▶ What the task asks: Reprint all records below exactly. No images.

"""

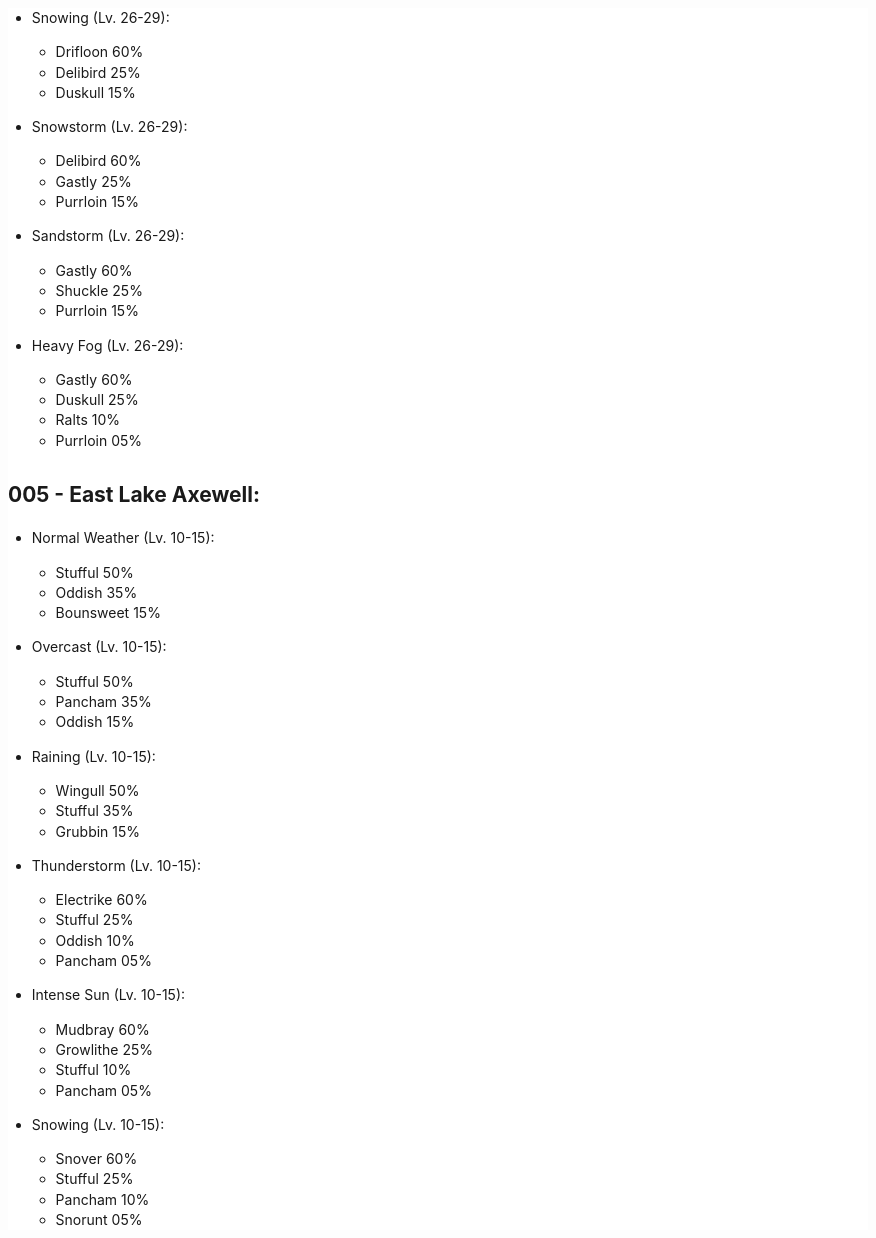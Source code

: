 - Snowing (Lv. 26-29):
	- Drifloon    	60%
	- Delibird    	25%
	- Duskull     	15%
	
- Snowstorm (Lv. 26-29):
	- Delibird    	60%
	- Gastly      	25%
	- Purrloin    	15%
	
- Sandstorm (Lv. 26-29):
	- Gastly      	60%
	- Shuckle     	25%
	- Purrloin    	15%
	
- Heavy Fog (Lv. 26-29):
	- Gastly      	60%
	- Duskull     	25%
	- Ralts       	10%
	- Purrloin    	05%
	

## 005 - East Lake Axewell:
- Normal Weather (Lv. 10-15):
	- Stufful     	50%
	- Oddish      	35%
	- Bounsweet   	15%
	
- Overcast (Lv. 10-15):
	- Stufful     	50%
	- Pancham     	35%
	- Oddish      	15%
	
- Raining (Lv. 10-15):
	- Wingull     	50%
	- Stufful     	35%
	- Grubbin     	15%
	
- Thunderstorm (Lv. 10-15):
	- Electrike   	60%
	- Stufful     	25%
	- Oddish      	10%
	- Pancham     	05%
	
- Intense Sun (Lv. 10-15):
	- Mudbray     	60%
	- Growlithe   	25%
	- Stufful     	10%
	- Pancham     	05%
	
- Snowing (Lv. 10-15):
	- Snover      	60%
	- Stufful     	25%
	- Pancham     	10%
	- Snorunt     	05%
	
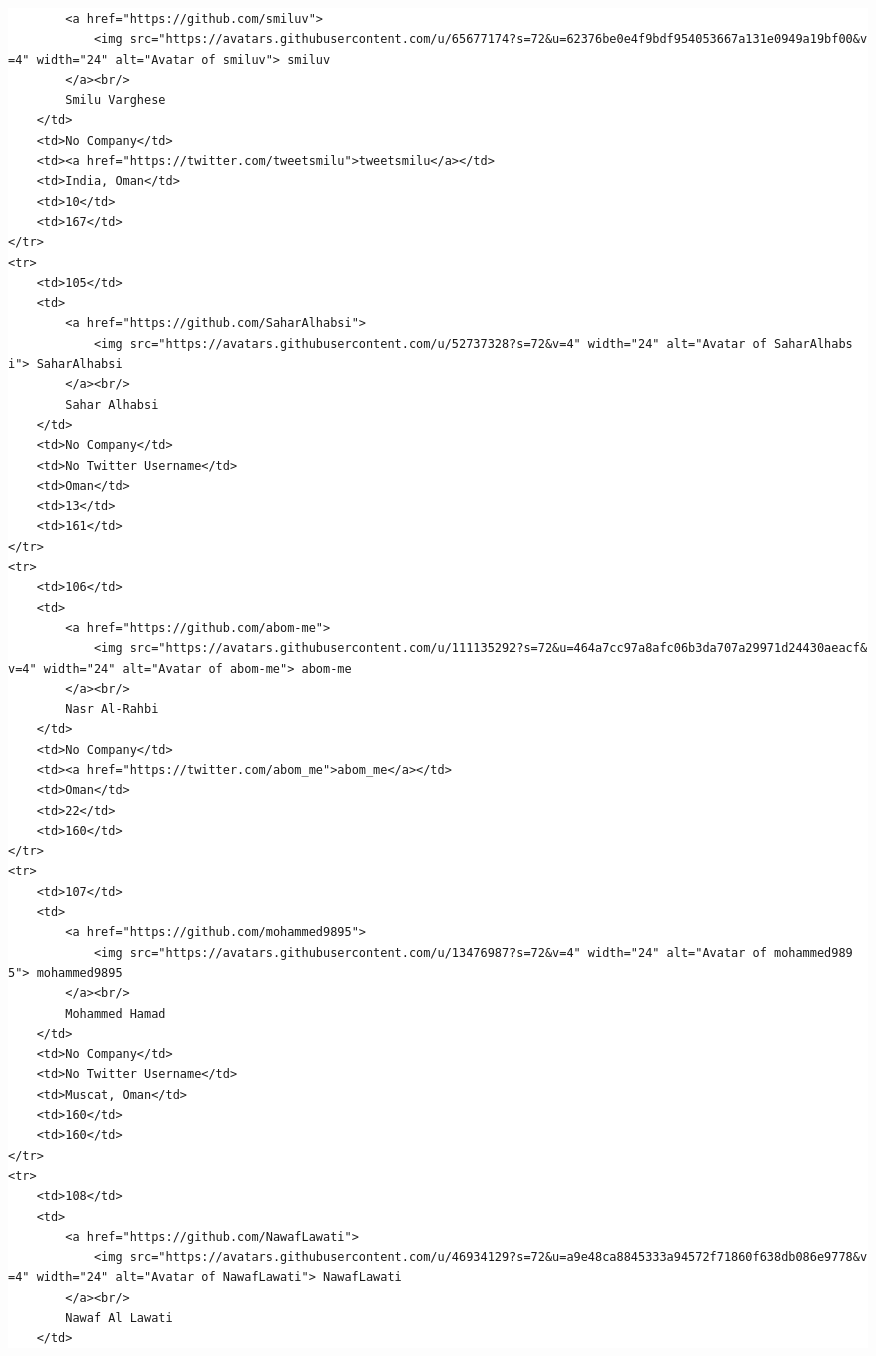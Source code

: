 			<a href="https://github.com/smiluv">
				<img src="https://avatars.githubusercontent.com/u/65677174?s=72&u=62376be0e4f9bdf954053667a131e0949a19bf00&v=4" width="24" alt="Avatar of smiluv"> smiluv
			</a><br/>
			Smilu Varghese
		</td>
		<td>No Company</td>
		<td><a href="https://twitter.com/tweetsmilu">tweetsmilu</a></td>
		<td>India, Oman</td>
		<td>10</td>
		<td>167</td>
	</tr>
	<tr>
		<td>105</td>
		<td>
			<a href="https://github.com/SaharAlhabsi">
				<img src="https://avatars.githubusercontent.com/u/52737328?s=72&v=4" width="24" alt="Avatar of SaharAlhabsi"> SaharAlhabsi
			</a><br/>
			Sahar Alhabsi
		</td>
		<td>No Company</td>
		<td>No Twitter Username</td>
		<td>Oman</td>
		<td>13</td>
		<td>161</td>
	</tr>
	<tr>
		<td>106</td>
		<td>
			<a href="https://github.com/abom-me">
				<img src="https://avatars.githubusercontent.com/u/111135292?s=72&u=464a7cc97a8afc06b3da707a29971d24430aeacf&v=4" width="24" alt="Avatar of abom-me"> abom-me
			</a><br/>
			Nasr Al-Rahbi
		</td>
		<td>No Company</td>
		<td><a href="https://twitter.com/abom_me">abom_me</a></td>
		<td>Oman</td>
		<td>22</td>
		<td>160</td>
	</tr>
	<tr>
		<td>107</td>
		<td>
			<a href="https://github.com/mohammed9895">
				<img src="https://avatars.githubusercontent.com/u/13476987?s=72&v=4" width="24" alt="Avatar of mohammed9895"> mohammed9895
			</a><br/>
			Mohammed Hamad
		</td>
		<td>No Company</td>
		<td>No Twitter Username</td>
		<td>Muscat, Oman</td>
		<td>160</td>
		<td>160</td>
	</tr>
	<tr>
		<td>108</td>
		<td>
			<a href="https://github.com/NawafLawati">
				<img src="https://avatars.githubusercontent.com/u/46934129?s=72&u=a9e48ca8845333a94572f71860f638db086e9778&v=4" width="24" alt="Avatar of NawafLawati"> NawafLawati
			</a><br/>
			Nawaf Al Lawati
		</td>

"""

▶ Solution to this problem:
Source code

: - Snowing (Lv. 26-29):
	- Drifloon    	60%
	- Delibird    	25%
	- Duskull     	15%
	
- Snowstorm (Lv. 26-29):
	- Delibird    	60%
	- Gastly      	25%
	- Purrloin    	15%
	
- Sandstorm (Lv. 26-29):
	- Gastly      	60%
	- Shuckle     	25%
	- Purrloin    	15%
	
- Heavy Fog (Lv. 26-29):
	- Gastly      	60%
	- Duskull     	25%
	- Ralts       	10%
	- Purrloin    	05%
	

## 005 - East Lake Axewell:
- Normal Weather (Lv. 10-15):
	- Stufful     	50%
	- Oddish      	35%
	- Bounsweet   	15%
	
- Overcast (Lv. 10-15):
	- Stufful     	50%
	- Pancham     	35%
	- Oddish      	15%
	
- Raining (Lv. 10-15):
	- Wingull     	50%
	- Stufful     	35%
	- Grubbin     	15%
	
- Thunderstorm (Lv. 10-15):
	- Electrike   	60%
	- Stufful     	25%
	- Oddish      	10%
	- Pancham     	05%
	
- Intense Sun (Lv. 10-15):
	- Mudbray     	60%
	- Growlithe   	25%
	- Stufful     	10%
	- Pancham     	05%
	
- Snowing (Lv. 10-15):
	- Snover      	60%
	- Stufful     	25%
	- Pancham     	10%
	- Snorunt     	05%
	
Source code

: 			<a href="https://github.com/smiluv">
				<img src="https://avatars.githubusercontent.com/u/65677174?s=72&u=62376be0e4f9bdf954053667a131e0949a19bf00&v=4" width="24" alt="Avatar of smiluv"> smiluv
			</a><br/>
			Smilu Varghese
		</td>
		<td>No Company</td>
		<td><a href="https://twitter.com/tweetsmilu">tweetsmilu</a></td>
		<td>India, Oman</td>
		<td>10</td>
		<td>167</td>
	</tr>
	<tr>
		<td>105</td>
		<td>
			<a href="https://github.com/SaharAlhabsi">
				<img src="https://avatars.githubusercontent.com/u/52737328?s=72&v=4" width="24" alt="Avatar of SaharAlhabsi"> SaharAlhabsi
			</a><br/>
			Sahar Alhabsi
		</td>
		<td>No Company</td>
		<td>No Twitter Username</td>
		<td>Oman</td>
		<td>13</td>
		<td>161</td>
	</tr>
	<tr>
		<td>106</td>
		<td>
			<a href="https://github.com/abom-me">
				<img src="https://avatars.githubusercontent.com/u/111135292?s=72&u=464a7cc97a8afc06b3da707a29971d24430aeacf&v=4" width="24" alt="Avatar of abom-me"> abom-me
			</a><br/>
			Nasr Al-Rahbi
		</td>
		<td>No Company</td>
		<td><a href="https://twitter.com/abom_me">abom_me</a></td>
		<td>Oman</td>
		<td>22</td>
		<td>160</td>
	</tr>
	<tr>
		<td>107</td>
		<td>
			<a href="https://github.com/mohammed9895">
				<img src="https://avatars.githubusercontent.com/u/13476987?s=72&v=4" width="24" alt="Avatar of mohammed9895"> mohammed9895
			</a><br/>
			Mohammed Hamad
		</td>
		<td>No Company</td>
		<td>No Twitter Username</td>
		<td>Muscat, Oman</td>
		<td>160</td>
		<td>160</td>
	</tr>
	<tr>
		<td>108</td>
		<td>
			<a href="https://github.com/NawafLawati">
				<img src="https://avatars.githubusercontent.com/u/46934129?s=72&u=a9e48ca8845333a94572f71860f638db086e9778&v=4" width="24" alt="Avatar of NawafLawati"> NawafLawati
			</a><br/>
			Nawaf Al Lawati
		</td>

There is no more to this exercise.